The three killer features of Dash have issues:
1) Governance - This was an important idea and could have been very interesting. However, this governance model is unproven and thus far the results are lacking. It has been little more a grants system. The few large projects done with it have all been failures (PR, website design, ATM integration). More importantly, it does really reflect the community (look at the vote coints in the Shadowcash thread compared to the development direction of Dash).
In reality, it may even be creating negative value for the community. The reason is because it makes people not perform tasks that they would have done for free under different circumstances, but with the governance system they are unwilling to do it unless they are funded and paid. When there is no grants system people volunteer. When there is a grants system no one wants to work unless they are getting a grant. Volunteering while others get paid just feels wrong, psychologically.
As a result of this effect, the malinvestments of existing grants, and the lack of real control of development or direction despite the governance model, I would say thus far the governance system benefits are dubious.
2) Fungibility / anonymity - Dash anonymity is severely flawed. People can just mix bitcoin if they want Dash-level anonymity. For people who want real anonymity they can use Monero, which is already has more network than Dash, or Shadowcash.
This is important because there is no market room for a transparent coin. The reason is because people who want public transactions can already use Fiat money. In fact, using a credit card they have protection in the case of not receiving goods, so there is negative incentive to use a crypto. For people who need to transact in a crypto and who also do not care about priivacy, they already have bitcoin.
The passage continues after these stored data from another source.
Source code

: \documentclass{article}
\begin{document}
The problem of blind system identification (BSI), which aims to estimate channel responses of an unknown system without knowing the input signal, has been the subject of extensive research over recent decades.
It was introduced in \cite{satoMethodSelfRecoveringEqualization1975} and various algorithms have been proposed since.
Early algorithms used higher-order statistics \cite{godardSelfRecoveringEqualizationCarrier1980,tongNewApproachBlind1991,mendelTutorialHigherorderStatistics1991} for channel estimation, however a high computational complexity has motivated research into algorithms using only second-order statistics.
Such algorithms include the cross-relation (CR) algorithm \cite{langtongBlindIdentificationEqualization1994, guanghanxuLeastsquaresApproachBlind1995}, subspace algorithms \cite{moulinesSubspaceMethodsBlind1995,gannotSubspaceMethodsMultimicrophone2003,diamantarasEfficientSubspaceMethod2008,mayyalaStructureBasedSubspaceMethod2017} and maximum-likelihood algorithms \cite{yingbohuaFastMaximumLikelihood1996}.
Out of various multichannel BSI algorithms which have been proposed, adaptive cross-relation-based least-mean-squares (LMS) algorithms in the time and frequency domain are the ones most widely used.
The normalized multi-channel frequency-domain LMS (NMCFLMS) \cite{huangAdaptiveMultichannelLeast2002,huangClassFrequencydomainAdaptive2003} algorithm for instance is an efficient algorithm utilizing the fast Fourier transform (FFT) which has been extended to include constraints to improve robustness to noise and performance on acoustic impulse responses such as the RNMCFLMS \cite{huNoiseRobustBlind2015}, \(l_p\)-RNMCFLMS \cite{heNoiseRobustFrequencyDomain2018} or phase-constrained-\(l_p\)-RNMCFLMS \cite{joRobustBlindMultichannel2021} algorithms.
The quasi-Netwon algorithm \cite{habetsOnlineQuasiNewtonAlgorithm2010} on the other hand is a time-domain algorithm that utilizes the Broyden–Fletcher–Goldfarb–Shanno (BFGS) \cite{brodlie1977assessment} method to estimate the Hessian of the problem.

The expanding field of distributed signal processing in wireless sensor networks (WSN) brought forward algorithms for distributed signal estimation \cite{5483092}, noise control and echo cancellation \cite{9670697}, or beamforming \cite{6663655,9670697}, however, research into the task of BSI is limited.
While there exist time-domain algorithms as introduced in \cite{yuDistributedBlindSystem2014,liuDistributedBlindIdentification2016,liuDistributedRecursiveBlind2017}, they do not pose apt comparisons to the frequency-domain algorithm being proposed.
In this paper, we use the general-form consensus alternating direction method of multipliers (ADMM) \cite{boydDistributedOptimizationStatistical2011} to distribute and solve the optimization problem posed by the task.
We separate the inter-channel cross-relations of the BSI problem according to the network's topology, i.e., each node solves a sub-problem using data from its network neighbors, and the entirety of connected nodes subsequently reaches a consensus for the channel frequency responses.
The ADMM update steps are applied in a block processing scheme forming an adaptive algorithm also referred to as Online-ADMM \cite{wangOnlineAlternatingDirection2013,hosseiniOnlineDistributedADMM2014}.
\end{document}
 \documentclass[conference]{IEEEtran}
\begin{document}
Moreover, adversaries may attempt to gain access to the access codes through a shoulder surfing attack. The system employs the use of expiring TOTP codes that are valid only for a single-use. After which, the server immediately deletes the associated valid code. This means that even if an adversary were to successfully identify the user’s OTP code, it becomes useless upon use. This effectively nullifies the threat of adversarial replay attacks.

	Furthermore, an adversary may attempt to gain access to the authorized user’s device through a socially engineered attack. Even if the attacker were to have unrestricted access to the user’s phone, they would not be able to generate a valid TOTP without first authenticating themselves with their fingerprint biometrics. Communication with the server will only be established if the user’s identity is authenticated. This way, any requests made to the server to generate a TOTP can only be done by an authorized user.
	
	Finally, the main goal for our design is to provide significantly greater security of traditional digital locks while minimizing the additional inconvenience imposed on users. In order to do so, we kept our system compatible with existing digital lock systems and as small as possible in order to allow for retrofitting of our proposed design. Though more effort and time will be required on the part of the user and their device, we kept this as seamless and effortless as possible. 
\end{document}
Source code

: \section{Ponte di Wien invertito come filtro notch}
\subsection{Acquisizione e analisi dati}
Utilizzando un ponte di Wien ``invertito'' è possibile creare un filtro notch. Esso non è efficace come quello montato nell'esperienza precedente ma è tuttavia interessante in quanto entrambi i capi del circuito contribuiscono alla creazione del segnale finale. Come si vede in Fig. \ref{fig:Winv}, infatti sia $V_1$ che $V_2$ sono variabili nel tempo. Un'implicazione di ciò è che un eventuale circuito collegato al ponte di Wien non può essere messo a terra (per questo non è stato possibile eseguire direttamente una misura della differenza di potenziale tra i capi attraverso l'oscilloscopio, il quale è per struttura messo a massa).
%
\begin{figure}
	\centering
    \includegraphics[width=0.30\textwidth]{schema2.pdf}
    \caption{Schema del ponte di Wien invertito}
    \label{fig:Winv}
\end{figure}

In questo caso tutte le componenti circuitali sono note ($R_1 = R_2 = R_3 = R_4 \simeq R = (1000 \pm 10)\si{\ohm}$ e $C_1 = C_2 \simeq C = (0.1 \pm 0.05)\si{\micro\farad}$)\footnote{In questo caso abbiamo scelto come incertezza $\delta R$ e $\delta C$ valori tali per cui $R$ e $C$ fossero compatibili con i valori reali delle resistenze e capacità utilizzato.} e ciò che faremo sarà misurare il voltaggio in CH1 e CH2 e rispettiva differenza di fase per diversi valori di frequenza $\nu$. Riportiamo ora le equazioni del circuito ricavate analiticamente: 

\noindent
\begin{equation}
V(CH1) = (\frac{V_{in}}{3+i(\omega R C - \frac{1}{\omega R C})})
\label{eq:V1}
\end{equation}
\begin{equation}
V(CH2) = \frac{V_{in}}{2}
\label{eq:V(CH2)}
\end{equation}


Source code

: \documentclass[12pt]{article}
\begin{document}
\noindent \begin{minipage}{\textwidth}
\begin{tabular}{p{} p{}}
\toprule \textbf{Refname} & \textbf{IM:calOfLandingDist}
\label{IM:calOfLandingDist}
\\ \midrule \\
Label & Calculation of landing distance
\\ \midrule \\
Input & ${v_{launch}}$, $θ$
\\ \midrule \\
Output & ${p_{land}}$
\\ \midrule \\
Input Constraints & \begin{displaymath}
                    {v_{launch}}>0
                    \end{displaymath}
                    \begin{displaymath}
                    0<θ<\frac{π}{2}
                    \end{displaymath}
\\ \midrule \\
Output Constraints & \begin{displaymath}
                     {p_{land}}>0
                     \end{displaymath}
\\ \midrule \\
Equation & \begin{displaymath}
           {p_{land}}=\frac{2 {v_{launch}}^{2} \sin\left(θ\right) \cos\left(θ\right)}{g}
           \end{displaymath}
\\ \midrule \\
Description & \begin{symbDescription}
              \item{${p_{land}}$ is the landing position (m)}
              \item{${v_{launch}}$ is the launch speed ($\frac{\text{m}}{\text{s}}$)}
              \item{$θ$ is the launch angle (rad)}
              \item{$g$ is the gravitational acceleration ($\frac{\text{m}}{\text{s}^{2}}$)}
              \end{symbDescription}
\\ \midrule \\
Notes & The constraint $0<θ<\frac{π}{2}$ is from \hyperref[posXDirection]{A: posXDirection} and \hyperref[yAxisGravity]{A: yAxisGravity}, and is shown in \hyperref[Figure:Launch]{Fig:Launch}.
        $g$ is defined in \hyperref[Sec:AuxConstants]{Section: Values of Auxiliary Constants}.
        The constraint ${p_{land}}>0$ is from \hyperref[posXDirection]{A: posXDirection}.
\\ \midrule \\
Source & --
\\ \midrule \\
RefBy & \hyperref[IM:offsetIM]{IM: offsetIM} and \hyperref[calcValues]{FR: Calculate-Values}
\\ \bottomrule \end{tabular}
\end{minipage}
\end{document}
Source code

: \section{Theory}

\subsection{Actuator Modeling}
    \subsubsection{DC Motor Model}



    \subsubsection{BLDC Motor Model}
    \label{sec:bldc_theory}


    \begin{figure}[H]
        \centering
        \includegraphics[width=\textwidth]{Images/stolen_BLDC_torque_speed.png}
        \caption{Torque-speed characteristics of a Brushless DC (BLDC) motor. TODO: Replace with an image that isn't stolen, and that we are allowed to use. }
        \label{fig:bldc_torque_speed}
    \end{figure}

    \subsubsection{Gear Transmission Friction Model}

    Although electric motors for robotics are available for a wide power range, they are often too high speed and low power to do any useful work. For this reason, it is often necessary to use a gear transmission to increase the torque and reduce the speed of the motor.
Bitcoin has far higher market acceptance, ecosystem, network size, and liquidity. So, there is really no need for Dash at all as long as it is a transparent coin.
3) InstantSend - This is a great feature, but other coins essentially have this feature due to lower block confirmation times or they outright have or are adding this feature. Dash has not gained from this feature nor will it because it has failed to gain network size before others implement the feature.
Dash has issues with its economic model:
More importantly, the Dash economic model has issues. Some 60% of all coins are tied up into masternodes. That in and of itself is not an issue. The issue is that these masternodes exist in order to create a return on investment. These owners are, by and large, not actually invested long-term in the coin, but are looking for a quick ROI.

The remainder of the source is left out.